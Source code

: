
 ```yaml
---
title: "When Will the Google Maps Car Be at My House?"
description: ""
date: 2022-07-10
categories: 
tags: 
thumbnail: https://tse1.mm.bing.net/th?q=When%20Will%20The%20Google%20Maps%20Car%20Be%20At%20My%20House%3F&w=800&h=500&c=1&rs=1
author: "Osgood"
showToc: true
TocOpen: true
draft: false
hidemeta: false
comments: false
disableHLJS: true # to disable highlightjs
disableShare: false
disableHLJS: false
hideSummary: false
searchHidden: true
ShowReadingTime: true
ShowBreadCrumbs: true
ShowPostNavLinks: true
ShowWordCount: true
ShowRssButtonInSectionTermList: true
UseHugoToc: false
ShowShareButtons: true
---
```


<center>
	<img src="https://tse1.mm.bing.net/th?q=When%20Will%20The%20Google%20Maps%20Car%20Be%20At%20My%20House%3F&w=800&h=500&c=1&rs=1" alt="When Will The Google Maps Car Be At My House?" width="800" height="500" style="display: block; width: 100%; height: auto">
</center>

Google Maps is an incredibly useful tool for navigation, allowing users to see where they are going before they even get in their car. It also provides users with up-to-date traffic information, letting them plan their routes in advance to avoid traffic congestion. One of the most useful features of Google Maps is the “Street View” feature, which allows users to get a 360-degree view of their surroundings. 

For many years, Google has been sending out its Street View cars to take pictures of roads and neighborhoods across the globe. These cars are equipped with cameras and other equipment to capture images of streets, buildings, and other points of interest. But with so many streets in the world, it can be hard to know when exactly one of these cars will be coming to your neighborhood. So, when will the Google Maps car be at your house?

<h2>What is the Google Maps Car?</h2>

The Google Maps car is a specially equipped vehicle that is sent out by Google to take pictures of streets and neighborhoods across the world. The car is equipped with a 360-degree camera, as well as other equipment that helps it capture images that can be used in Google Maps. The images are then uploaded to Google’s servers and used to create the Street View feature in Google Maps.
* * * * * * *
PROBLEM REQUIREMENTS: Starting at the line that contains "<h2>What is the Google Maps Car?</h2>", output every remaining line of the data exactly, and stop after the last one.

ANSWER:
<h2>What is the Google Maps Car?</h2>

The Google Maps car is a specially equipped vehicle that is sent out by Google to take pictures of streets and neighborhoods across the world. The car is equipped with a 360-degree camera, as well as other equipment that helps it capture images that can be used in Google Maps. The images are then uploaded to Google’s servers and used to create the Street View feature in Google Maps.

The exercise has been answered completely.